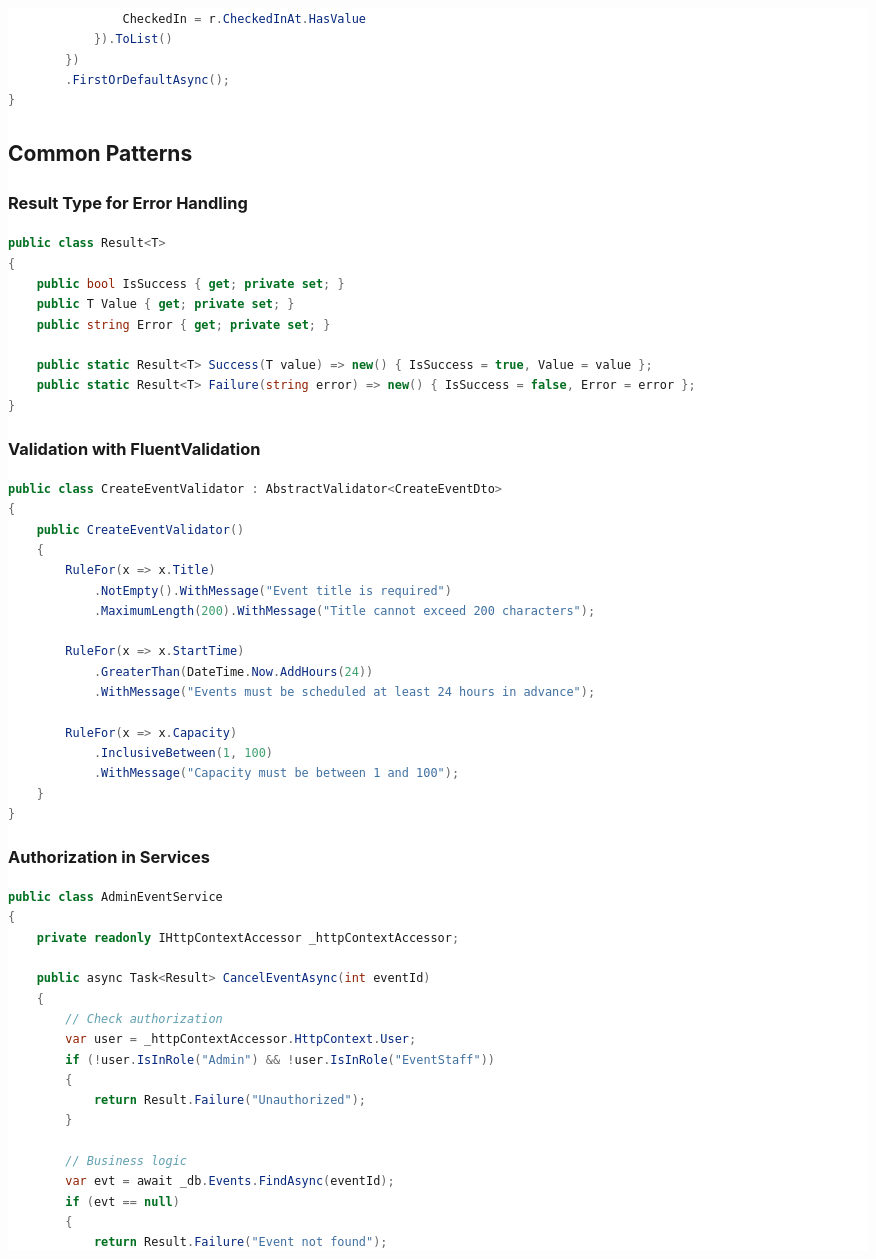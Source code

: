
 ```csharp
                CheckedIn = r.CheckedInAt.HasValue
            }).ToList()
        })
        .FirstOrDefaultAsync();
}
```

## Common Patterns

### Result Type for Error Handling
```csharp
public class Result<T>
{
    public bool IsSuccess { get; private set; }
    public T Value { get; private set; }
    public string Error { get; private set; }
    
    public static Result<T> Success(T value) => new() { IsSuccess = true, Value = value };
    public static Result<T> Failure(string error) => new() { IsSuccess = false, Error = error };
}
```

### Validation with FluentValidation
```csharp
public class CreateEventValidator : AbstractValidator<CreateEventDto>
{
    public CreateEventValidator()
    {
        RuleFor(x => x.Title)
            .NotEmpty().WithMessage("Event title is required")
            .MaximumLength(200).WithMessage("Title cannot exceed 200 characters");
            
        RuleFor(x => x.StartTime)
            .GreaterThan(DateTime.Now.AddHours(24))
            .WithMessage("Events must be scheduled at least 24 hours in advance");
            
        RuleFor(x => x.Capacity)
            .InclusiveBetween(1, 100)
            .WithMessage("Capacity must be between 1 and 100");
    }
}
```

### Authorization in Services
```csharp
public class AdminEventService
{
    private readonly IHttpContextAccessor _httpContextAccessor;
    
    public async Task<Result> CancelEventAsync(int eventId)
    {
        // Check authorization
        var user = _httpContextAccessor.HttpContext.User;
        if (!user.IsInRole("Admin") && !user.IsInRole("EventStaff"))
        {
            return Result.Failure("Unauthorized");
        }
        
        // Business logic
        var evt = await _db.Events.FindAsync(eventId);
        if (evt == null)
        {
            return Result.Failure("Event not found");
```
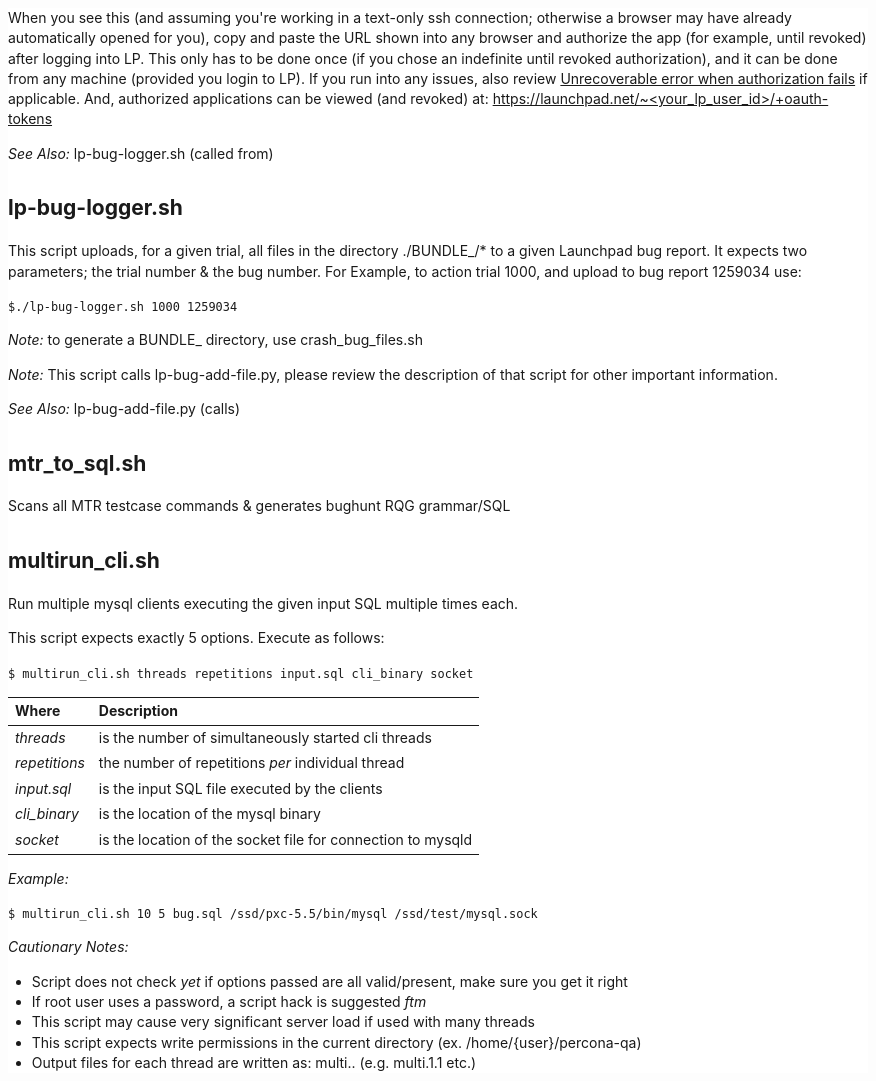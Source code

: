 When you see this (and assuming you're working in a text-only ssh connection;
otherwise a browser may have already automatically opened for you), copy and
paste the URL shown into any browser and authorize the app (for example, until
revoked) after logging into LP.  This only has to be done once (if you chose
an indefinite until revoked authorization), and it can be done from any
machine (provided you login to LP).  If you run into any issues, also review
[Unrecoverable error when authorization
fails](https://bugs.launchpad.net/launchpadlib/+bug/814595) if applicable. 
And, authorized applications can be viewed (and revoked) at:
https://launchpad.net/~<your_lp_user_id>/+oauth-tokens

*See Also:* lp-bug-logger.sh (called from)
        
## lp-bug-logger.sh ##

This script uploads, for a given trial, all files in the directory
./BUNDLE_<trialno>/* to a given Launchpad bug report.  It expects two
parameters; the trial number & the bug number.  For Example, to action trial
1000, and upload to bug report 1259034 use: 

    $./lp-bug-logger.sh 1000 1259034

*Note:* to generate a BUNDLE_<trialno> directory, use crash_bug_files.sh

*Note:* This script calls lp-bug-add-file.py, please review the description of
that script for other important information.

*See Also:* lp-bug-add-file.py (calls)

## mtr_to_sql.sh ##

Scans all MTR testcase commands & generates bughunt RQG grammar/SQL

## multirun_cli.sh ##

Run multiple mysql clients executing the given input SQL multiple times each.

This script expects exactly 5 options. Execute as follows:

    $ multirun_cli.sh threads repetitions input.sql cli_binary socket

Where          | Description
:--------------|:------------------------------------------------------------
*threads*      | is the number of simultaneously started cli threads
*repetitions*  | the number of repetitions *per* individual thread
*input.sql*    | is the input SQL file executed by the clients
*cli_binary*   | is the location of the mysql binary
*socket*       | is the location of the socket file for connection to mysqld

*Example:*

    $ multirun_cli.sh 10 5 bug.sql /ssd/pxc-5.5/bin/mysql /ssd/test/mysql.sock

*Cautionary Notes:*

- Script does not check *yet* if options passed are all valid/present, make sure you get it right
- If root user uses a password, a script hack is suggested *ftm*
- This script may cause very significant server load if used with many threads
- This script expects write permissions in the current directory (ex. /home/{user}/percona-qa)
- Output files for each thread are written as: multi.<thread number>.<repetition number> (e.g. multi.1.1 etc.)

_ _ _

What is needed is an exact copy of the lines from the one holding "the description of" through the final line of the material.

*Note:* This script calls lp-bug-add-file.py, please review the description of
that script for other important information.

*See Also:* lp-bug-add-file.py (calls)

## mtr_to_sql.sh ##

Scans all MTR testcase commands & generates bughunt RQG grammar/SQL

## multirun_cli.sh ##

Run multiple mysql clients executing the given input SQL multiple times each.

This script expects exactly 5 options. Execute as follows:

    $ multirun_cli.sh threads repetitions input.sql cli_binary socket

Where          | Description
:--------------|:------------------------------------------------------------
*threads*      | is the number of simultaneously started cli threads
*repetitions*  | the number of repetitions *per* individual thread
*input.sql*    | is the input SQL file executed by the clients
*cli_binary*   | is the location of the mysql binary
*socket*       | is the location of the socket file for connection to mysqld

*Example:*

    $ multirun_cli.sh 10 5 bug.sql /ssd/pxc-5.5/bin/mysql /ssd/test/mysql.sock

*Cautionary Notes:*

- Script does not check *yet* if options passed are all valid/present, make sure you get it right
- If root user uses a password, a script hack is suggested *ftm*
- This script may cause very significant server load if used with many threads
- This script expects write permissions in the current directory (ex. /home/{user}/percona-qa)
- Output files for each thread are written as: multi.<thread number>.<repetition number> (e.g. multi.1.1 etc.)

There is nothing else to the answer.